Hot Pepper Hoagie Relish (1)

As a kid, I was weird about sandwiches. I didn’t like mayo, and I didn’t like tomatoes. My sandwich of choice in middle school was wheat bread, yellow mustard, and Tofurky slices, with nothing else.

Fast forward 20 years and my tastes have changed —partially, I suspect, because I now live in a city with a strong sandwich culture. Hoagies, whether you get them from Wawa or the corner store, are standard fare here in Philly.

And while I’ll still pick off (or ask my sandwich artist to omit) slices of sad, pink, industrial tomato from my sandwiches, I’ve come to appreciate the components of a good hoagie: slices of tender turkey and cheddar cheese, sweet onion, a ruffle of lettuce, just the right amount of tangy mayo. And those juicy sweet and hot peppers, which add a ton of flavor and set off the other ingredients perfectly.

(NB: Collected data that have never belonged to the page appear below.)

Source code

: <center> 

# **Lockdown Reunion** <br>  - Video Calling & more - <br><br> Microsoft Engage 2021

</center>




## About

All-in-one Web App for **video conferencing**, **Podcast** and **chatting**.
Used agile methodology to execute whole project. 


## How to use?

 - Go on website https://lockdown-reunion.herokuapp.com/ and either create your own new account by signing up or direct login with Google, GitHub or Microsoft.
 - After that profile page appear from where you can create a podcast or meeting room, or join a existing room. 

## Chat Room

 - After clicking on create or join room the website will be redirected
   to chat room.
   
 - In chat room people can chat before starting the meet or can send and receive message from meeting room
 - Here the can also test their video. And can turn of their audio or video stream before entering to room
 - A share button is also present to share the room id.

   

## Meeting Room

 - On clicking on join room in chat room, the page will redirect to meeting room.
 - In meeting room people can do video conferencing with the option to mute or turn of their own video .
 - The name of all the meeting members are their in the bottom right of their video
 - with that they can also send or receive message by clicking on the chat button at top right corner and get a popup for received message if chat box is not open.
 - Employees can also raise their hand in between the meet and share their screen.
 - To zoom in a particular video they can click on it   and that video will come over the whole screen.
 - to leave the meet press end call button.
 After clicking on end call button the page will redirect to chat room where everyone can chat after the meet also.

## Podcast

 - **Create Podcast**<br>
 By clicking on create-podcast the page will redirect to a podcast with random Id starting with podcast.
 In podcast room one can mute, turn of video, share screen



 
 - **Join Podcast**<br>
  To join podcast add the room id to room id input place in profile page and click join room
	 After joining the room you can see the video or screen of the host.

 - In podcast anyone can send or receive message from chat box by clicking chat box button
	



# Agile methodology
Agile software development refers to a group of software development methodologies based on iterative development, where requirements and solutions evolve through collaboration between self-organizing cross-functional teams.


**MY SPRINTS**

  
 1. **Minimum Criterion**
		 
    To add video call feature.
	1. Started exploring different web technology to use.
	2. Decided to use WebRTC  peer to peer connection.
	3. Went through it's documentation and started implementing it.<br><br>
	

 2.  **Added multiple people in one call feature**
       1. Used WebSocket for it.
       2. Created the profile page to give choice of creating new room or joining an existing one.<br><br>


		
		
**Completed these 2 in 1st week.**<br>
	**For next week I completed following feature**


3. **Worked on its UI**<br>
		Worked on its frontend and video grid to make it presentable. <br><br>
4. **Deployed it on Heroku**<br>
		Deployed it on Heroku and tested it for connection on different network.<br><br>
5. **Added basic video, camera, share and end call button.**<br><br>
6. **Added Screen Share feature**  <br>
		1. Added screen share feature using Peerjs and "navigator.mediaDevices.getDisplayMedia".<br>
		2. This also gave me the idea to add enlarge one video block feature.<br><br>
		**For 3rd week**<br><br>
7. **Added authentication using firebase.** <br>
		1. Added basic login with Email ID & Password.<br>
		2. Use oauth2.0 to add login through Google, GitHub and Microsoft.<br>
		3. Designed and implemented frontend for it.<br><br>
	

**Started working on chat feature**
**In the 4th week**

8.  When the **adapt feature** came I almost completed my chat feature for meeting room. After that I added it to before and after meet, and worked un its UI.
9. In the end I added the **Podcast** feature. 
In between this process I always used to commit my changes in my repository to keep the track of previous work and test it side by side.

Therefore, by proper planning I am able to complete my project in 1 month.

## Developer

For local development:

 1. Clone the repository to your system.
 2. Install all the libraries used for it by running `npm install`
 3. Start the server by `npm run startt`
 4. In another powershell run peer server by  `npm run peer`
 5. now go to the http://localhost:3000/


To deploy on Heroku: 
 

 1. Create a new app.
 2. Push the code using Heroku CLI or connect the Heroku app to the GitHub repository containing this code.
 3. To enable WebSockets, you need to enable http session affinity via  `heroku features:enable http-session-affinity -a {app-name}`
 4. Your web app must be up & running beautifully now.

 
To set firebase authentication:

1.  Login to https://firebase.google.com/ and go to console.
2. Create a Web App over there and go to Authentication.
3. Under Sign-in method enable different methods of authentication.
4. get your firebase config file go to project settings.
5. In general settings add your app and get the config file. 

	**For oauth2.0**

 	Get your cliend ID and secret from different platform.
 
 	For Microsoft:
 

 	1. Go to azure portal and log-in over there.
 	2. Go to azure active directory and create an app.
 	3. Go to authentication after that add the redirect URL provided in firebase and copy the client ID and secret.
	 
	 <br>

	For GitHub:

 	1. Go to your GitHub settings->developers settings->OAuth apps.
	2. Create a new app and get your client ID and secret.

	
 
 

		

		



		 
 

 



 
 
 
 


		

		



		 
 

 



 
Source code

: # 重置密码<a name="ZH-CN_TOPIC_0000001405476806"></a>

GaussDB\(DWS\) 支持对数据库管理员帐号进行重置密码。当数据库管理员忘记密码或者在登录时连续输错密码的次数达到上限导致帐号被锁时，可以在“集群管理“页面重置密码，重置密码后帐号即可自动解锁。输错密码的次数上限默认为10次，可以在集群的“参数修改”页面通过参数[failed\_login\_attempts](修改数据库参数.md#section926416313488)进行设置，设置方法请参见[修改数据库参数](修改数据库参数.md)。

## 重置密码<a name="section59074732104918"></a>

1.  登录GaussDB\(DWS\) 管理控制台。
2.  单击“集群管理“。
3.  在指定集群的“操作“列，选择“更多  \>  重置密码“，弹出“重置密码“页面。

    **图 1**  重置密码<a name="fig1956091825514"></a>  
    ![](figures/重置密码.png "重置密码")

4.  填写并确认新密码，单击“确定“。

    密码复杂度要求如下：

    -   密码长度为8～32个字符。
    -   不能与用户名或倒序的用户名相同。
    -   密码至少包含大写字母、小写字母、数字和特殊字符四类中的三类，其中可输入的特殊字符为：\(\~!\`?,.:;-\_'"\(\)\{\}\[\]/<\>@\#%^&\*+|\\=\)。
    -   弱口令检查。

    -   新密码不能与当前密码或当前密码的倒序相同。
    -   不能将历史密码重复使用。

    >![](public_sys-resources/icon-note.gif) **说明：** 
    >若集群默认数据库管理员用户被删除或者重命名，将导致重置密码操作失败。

When a whirlwind of late summer travel meant that I had three weeks’ worth of sweet and hot peppers from my Taproot Farm vegetable CSA stashed in the fridge, I knew I wanted to make something that would help recreate my typical sandwich order without walking the 200 feet to my corner deli.

Rather than pickled peppers, I decided to make a hot pepper spread or relish for my hoagies, with the idea that a uniform paste will help keep the bread from getting soggy. I decided to roughly halve this basic hot pepper relish recipe from the National Center for Home Food Preservation as my guide and got to work.

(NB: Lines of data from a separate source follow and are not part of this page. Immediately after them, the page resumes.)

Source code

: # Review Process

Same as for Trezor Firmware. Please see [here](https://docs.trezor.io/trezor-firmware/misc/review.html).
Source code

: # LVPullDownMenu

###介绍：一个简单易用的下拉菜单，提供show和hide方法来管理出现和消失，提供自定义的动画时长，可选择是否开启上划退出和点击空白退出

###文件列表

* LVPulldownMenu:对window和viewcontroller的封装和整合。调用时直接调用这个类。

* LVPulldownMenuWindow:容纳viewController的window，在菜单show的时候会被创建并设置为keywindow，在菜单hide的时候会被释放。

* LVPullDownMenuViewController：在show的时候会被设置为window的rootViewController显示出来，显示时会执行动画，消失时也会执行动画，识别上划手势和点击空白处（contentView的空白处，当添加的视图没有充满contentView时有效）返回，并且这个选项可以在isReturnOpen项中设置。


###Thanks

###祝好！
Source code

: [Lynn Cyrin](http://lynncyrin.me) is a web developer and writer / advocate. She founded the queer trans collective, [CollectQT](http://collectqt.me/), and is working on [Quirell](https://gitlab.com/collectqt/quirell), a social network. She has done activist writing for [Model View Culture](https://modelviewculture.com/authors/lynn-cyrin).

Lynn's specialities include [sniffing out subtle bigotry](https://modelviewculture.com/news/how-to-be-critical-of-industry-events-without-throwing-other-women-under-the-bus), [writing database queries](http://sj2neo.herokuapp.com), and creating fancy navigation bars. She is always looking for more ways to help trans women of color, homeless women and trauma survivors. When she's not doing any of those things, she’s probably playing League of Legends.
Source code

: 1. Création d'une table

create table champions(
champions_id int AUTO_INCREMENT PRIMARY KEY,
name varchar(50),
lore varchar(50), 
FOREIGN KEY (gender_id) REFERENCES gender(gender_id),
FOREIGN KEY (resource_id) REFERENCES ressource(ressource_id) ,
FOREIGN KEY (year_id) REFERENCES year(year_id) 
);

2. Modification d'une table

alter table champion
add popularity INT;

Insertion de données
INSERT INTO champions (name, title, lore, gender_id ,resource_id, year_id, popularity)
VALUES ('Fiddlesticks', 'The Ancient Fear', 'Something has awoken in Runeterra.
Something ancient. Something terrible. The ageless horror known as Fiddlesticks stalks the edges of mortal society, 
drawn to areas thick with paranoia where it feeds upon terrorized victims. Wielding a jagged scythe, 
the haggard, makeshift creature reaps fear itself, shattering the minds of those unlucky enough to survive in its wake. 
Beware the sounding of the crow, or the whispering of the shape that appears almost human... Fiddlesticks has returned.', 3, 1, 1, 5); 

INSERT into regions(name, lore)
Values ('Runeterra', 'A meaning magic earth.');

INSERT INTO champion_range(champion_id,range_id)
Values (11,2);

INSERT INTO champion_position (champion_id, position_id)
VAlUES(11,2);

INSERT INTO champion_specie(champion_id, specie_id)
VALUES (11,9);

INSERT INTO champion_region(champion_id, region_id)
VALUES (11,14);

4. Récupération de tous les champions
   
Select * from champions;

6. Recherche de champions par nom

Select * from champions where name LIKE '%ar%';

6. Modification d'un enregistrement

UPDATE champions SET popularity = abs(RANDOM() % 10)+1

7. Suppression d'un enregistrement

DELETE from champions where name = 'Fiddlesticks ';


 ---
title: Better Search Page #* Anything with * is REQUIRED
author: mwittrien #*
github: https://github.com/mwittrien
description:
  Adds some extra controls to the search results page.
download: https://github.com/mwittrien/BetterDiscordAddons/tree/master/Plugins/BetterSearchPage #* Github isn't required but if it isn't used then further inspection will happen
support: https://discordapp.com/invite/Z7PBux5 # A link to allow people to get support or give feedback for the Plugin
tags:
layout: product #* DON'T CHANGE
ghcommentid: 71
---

I had big, red cubanelle-style sweet peppers, a few orange sweet peppers, and a mixed bag of jalapenos and fiery green long hots to work with. I donned a pair of gloves and got to chopping.

Hot Pepper Hoagie Relish (2)

Out of around three pounds of peppers, about a half pound were hot, with the rest sweet. I seeded and stemmed the sweet peppers and gave them a rough chop. When I got to the hots, I chopped off the stems and cut the peppers into chunks, leaving the seeds that fell on the cutting board out of the mix but including the ones that stuck to the inside of the fruit. This gave me a pleasantly spicy mixture for my taste — hot but not overkill.

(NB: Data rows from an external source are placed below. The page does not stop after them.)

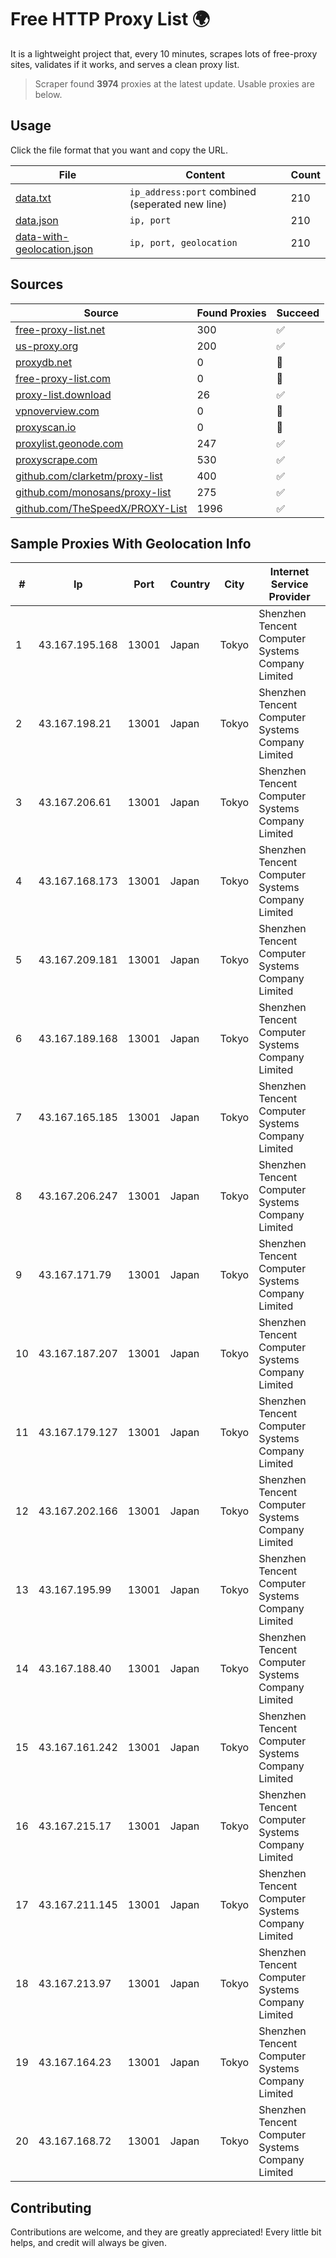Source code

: 
# Free HTTP Proxy List 🌍

It is a lightweight project that, every 10 minutes, scrapes lots of free-proxy sites, validates if it works, and serves a clean proxy list.


> Scraper found **3974** proxies at the latest update. Usable proxies are below.

## Usage

Click the file format that you want and copy the URL.


|File|Content|Count|
|----|-------|-----|
|[data.txt](https://raw.githubusercontent.com/themiralay/Proxy-List-World/master/data.txt)|`ip_address:port` combined (seperated new line)|210|
|[data.json](https://raw.githubusercontent.com/themiralay/Proxy-List-World/master/data.json)|`ip, port`|210|
|[data-with-geolocation.json](https://raw.githubusercontent.com/themiralay/Proxy-List-World/master/data-with-geolocation.json)|`ip, port, geolocation`|210|

## Sources

|Source|Found Proxies|Succeed|
|------|-------------|-------|
|[free-proxy-list.net](https://free-proxy-list.net)|300|✅|
|[us-proxy.org](https://www.us-proxy.org)|200|✅|
|[proxydb.net](http://proxydb.net)|0|🚫|
|[free-proxy-list.com](https://free-proxy-list.com/?page=&port=&type%5B%5D=http&type%5B%5D=https&up_time=0&search=Search)|0|🚫|
|[proxy-list.download](https://www.proxy-list.download/HTTP)|26|✅|
|[vpnoverview.com](https://vpnoverview.com/privacy/anonymous-browsing/free-proxy-servers)|0|🚫|
|[proxyscan.io](https://www.proxyscan.io)|0|🚫|
|[proxylist.geonode.com](https://proxylist.geonode.com/api/proxy-list?limit=300&page=1&sort_by=lastChecked&sort_type=desc&protocols=http,https)|247|✅|
|[proxyscrape.com](https://api.proxyscrape.com/v2/?request=displayproxies&protocol=http&timeout=10000&country=all&ssl=all&anonymity=all)|530|✅|
|[github.com/clarketm/proxy-list](https://raw.githubusercontent.com/clarketm/proxy-list/master/proxy-list-raw.txt)|400|✅|
|[github.com/monosans/proxy-list](https://raw.githubusercontent.com/monosans/proxy-list/main/proxies/http.txt)|275|✅|
|[github.com/TheSpeedX/PROXY-List](https://raw.githubusercontent.com/TheSpeedX/PROXY-List/master/http.txt)|1996|✅|


## Sample Proxies With Geolocation Info

|#|Ip|Port|Country|City|Internet Service Provider|
|-|--|----|-------|----|-------------------------|
|1|43.167.195.168|13001|Japan|Tokyo|Shenzhen Tencent Computer Systems Company Limited|
|2|43.167.198.21|13001|Japan|Tokyo|Shenzhen Tencent Computer Systems Company Limited|
|3|43.167.206.61|13001|Japan|Tokyo|Shenzhen Tencent Computer Systems Company Limited|
|4|43.167.168.173|13001|Japan|Tokyo|Shenzhen Tencent Computer Systems Company Limited|
|5|43.167.209.181|13001|Japan|Tokyo|Shenzhen Tencent Computer Systems Company Limited|
|6|43.167.189.168|13001|Japan|Tokyo|Shenzhen Tencent Computer Systems Company Limited|
|7|43.167.165.185|13001|Japan|Tokyo|Shenzhen Tencent Computer Systems Company Limited|
|8|43.167.206.247|13001|Japan|Tokyo|Shenzhen Tencent Computer Systems Company Limited|
|9|43.167.171.79|13001|Japan|Tokyo|Shenzhen Tencent Computer Systems Company Limited|
|10|43.167.187.207|13001|Japan|Tokyo|Shenzhen Tencent Computer Systems Company Limited|
|11|43.167.179.127|13001|Japan|Tokyo|Shenzhen Tencent Computer Systems Company Limited|
|12|43.167.202.166|13001|Japan|Tokyo|Shenzhen Tencent Computer Systems Company Limited|
|13|43.167.195.99|13001|Japan|Tokyo|Shenzhen Tencent Computer Systems Company Limited|
|14|43.167.188.40|13001|Japan|Tokyo|Shenzhen Tencent Computer Systems Company Limited|
|15|43.167.161.242|13001|Japan|Tokyo|Shenzhen Tencent Computer Systems Company Limited|
|16|43.167.215.17|13001|Japan|Tokyo|Shenzhen Tencent Computer Systems Company Limited|
|17|43.167.211.145|13001|Japan|Tokyo|Shenzhen Tencent Computer Systems Company Limited|
|18|43.167.213.97|13001|Japan|Tokyo|Shenzhen Tencent Computer Systems Company Limited|
|19|43.167.164.23|13001|Japan|Tokyo|Shenzhen Tencent Computer Systems Company Limited|
|20|43.167.168.72|13001|Japan|Tokyo|Shenzhen Tencent Computer Systems Company Limited|



## Contributing

Contributions are welcome, and they are greatly appreciated! Every
little bit helps, and credit will always be given.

After chopping up a few onions from the CSA and grinding up the ingredients in the food processor, I had around five cups of ground veggies to work with. I decided to swap out the mustard seed in the original recipe for two full bulbs of garlic, pressure-cooked to a soft texture and mild, sweet flavor under high pressure in my Instant Pot for 10 minutes.

Hot Pepper Hoagie Relish (3)

I added apple cider vinegar, sugar, several grinds of black pepper, and pickling salt, then let the whole thing come to a boil in my Dutch oven and simmer for half an hour before water bath canning. I ended up with a pint jar (which skipped the water bath and went straight into the fridge for immediate use), three half pints, and a quarter pint —not bad for a few bags of peppers that would have taken me weeks to get through otherwise.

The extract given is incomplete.